Prompt | Look for the string "attachments" in the listing below, then copy every line that has it.

Given records |

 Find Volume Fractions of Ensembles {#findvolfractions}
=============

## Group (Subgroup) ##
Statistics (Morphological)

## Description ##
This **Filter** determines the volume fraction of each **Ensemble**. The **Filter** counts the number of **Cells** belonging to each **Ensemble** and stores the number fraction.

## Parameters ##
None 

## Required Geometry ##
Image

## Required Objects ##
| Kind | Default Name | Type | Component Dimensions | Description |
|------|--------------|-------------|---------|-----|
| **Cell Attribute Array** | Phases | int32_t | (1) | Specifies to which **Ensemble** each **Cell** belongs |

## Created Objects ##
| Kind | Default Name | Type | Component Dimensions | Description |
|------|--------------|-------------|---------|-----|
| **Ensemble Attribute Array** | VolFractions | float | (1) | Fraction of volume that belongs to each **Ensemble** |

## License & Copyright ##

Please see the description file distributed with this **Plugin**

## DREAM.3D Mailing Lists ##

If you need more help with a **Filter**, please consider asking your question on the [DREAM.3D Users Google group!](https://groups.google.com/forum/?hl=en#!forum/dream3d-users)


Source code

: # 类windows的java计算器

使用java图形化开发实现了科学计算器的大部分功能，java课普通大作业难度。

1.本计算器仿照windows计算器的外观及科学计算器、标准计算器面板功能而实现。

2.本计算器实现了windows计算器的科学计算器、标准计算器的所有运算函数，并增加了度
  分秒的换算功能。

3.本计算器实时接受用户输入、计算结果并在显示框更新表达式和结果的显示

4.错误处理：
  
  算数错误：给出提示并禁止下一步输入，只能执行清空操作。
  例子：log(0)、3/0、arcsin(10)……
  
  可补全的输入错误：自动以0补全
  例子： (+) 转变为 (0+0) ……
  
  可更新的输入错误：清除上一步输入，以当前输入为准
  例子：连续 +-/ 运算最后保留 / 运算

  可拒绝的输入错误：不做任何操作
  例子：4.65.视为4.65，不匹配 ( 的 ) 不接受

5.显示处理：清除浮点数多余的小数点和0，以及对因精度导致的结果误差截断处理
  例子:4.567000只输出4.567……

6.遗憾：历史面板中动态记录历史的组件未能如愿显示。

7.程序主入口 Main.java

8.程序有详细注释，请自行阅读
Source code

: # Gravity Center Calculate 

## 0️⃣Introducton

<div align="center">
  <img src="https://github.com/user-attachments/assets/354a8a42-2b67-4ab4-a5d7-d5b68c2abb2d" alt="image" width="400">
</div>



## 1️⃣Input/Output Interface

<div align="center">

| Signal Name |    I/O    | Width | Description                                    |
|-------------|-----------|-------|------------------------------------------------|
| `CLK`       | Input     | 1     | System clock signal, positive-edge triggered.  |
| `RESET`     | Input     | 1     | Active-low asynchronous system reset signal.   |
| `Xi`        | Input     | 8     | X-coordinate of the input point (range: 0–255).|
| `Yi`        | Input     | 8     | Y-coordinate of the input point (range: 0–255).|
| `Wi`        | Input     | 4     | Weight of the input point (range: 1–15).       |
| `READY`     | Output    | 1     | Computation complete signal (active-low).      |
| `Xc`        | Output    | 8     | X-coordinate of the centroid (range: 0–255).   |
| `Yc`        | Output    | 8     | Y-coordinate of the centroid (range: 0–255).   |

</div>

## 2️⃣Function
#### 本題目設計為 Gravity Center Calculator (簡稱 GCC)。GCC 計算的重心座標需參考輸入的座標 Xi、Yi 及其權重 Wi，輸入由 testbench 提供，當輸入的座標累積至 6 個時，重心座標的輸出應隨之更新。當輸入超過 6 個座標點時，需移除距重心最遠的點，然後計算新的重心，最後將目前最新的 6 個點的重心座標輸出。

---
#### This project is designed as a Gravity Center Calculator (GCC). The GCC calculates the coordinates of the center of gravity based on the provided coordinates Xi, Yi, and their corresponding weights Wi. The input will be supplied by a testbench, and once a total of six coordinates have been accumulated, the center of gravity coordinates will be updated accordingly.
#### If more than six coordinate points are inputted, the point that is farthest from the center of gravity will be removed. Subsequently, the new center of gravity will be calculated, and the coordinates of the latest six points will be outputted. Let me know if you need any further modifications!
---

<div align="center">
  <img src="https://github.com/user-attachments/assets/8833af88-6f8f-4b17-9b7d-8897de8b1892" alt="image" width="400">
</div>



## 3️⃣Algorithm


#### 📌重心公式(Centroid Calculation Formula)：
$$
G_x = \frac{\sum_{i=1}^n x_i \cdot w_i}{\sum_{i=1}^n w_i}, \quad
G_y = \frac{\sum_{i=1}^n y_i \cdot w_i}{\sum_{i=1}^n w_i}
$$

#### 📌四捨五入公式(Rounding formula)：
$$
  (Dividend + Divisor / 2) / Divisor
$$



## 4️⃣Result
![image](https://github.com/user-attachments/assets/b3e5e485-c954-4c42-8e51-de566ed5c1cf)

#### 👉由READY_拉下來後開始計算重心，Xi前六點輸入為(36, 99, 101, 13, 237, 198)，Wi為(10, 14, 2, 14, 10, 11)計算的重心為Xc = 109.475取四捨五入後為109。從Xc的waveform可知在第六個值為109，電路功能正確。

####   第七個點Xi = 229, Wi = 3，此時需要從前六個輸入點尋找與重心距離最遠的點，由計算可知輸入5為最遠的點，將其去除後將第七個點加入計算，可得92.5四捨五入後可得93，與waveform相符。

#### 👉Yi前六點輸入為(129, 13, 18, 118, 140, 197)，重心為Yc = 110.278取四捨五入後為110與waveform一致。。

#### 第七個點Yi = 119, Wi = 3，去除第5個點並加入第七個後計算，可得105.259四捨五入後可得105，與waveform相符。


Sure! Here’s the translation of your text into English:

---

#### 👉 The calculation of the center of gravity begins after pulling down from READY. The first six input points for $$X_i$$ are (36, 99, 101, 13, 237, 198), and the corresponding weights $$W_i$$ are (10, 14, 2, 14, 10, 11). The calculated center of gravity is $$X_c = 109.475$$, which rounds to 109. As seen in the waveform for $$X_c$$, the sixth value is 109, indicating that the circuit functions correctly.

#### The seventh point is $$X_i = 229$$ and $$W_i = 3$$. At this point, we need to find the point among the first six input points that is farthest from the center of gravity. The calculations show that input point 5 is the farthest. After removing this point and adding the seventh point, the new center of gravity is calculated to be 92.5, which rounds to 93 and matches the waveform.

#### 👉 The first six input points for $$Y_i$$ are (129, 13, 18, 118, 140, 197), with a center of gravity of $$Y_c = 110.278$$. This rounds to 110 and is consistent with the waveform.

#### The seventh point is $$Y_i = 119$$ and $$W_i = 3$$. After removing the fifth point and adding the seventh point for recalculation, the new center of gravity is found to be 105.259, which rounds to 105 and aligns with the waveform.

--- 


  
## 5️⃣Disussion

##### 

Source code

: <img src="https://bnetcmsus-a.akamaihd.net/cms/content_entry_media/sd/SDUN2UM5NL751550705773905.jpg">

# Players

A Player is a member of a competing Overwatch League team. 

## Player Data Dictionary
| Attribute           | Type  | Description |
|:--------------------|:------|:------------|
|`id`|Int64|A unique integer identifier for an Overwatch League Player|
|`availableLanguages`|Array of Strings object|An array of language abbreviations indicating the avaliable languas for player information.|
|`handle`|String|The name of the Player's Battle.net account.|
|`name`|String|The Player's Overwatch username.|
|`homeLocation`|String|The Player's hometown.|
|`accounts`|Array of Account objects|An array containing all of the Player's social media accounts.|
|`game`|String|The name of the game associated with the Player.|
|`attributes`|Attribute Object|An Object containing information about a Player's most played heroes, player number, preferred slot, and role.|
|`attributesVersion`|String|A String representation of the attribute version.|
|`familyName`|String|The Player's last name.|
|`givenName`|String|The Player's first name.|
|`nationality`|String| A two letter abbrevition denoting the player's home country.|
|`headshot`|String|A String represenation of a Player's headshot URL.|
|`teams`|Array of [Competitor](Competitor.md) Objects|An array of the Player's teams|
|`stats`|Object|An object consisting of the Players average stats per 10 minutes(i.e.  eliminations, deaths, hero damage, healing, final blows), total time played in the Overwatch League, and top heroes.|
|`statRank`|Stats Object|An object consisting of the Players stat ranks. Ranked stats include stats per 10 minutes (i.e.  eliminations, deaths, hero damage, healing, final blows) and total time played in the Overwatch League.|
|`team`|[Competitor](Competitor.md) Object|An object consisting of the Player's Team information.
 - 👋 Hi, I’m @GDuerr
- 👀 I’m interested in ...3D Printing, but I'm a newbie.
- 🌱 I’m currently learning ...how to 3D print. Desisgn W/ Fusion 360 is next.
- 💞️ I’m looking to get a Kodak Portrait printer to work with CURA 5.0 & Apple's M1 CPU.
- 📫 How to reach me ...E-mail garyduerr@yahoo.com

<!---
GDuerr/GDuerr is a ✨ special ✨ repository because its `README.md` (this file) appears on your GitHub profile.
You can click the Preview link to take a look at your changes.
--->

Written answer |
  <img src="https://github.com/user-attachments/assets/354a8a42-2b67-4ab4-a5d7-d5b68c2abb2d" alt="image" width="400">
  <img src="https://github.com/user-attachments/assets/8833af88-6f8f-4b17-9b7d-8897de8b1892" alt="image" width="400">
![image](https://github.com/user-attachments/assets/b3e5e485-c954-4c42-8e51-de566ed5c1cf)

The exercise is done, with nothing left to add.